====== Data to examine

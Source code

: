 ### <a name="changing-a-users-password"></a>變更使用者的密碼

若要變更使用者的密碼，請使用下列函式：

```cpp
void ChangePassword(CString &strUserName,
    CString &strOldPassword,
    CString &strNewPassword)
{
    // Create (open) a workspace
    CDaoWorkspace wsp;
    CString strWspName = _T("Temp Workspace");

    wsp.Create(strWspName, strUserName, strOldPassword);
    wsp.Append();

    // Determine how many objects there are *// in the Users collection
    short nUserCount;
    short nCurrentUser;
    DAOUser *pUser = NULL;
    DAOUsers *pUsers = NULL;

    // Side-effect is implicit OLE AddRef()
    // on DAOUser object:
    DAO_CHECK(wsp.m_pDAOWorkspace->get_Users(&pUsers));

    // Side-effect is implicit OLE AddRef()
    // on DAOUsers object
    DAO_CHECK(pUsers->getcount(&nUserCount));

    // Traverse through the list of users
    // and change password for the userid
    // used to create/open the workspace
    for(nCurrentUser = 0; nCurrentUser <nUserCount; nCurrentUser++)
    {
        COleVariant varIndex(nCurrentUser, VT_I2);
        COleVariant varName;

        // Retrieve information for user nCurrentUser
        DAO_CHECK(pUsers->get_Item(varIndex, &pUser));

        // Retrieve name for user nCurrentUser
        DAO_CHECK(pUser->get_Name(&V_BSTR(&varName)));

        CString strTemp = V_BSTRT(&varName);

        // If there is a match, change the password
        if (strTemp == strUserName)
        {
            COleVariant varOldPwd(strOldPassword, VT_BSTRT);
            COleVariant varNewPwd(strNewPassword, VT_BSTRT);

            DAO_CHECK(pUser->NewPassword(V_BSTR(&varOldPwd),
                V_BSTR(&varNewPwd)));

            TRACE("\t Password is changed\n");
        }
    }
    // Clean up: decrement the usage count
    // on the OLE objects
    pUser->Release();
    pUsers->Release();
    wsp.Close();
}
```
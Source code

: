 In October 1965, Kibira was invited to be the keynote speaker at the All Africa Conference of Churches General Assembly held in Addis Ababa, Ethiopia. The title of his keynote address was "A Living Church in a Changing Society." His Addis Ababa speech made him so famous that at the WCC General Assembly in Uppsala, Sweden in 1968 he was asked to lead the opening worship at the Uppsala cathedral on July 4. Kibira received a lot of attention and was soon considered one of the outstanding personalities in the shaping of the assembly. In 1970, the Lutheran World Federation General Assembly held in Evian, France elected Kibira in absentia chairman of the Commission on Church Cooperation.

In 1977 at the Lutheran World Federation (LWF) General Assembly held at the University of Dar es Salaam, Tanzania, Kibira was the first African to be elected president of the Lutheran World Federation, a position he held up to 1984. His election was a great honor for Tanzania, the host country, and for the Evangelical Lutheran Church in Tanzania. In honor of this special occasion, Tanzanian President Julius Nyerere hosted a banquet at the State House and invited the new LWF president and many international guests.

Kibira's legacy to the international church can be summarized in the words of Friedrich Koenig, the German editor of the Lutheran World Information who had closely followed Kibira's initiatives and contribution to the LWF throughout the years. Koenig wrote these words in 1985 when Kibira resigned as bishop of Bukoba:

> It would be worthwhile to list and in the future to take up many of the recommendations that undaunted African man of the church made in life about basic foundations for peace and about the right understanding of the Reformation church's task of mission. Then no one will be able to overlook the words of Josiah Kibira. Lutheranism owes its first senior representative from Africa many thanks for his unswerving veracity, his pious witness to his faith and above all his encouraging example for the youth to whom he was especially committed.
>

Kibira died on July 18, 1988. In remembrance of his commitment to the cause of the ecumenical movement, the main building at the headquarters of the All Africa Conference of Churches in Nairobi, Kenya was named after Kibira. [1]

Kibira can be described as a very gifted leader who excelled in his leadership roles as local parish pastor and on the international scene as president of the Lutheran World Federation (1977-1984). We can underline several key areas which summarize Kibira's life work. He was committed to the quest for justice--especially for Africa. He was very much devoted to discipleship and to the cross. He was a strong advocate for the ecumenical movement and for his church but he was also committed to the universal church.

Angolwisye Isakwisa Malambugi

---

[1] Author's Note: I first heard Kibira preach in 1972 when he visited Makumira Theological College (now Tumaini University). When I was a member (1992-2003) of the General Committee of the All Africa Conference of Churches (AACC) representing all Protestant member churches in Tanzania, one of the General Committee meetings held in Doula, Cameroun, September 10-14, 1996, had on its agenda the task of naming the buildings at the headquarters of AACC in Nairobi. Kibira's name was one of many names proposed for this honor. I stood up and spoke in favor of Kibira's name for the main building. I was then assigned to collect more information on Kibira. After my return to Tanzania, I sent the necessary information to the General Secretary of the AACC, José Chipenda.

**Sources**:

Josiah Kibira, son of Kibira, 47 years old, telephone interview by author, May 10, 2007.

============

**What the task requires**
What lines above hold the word "pUsers"? Pull each one out.

**Written answer**
    DAOUsers *pUsers = NULL;
    DAO_CHECK(wsp.m_pDAOWorkspace->get_Users(&pUsers));
    DAO_CHECK(pUsers->getcount(&nUserCount));
        DAO_CHECK(pUsers->get_Item(varIndex, &pUser));
    pUsers->Release();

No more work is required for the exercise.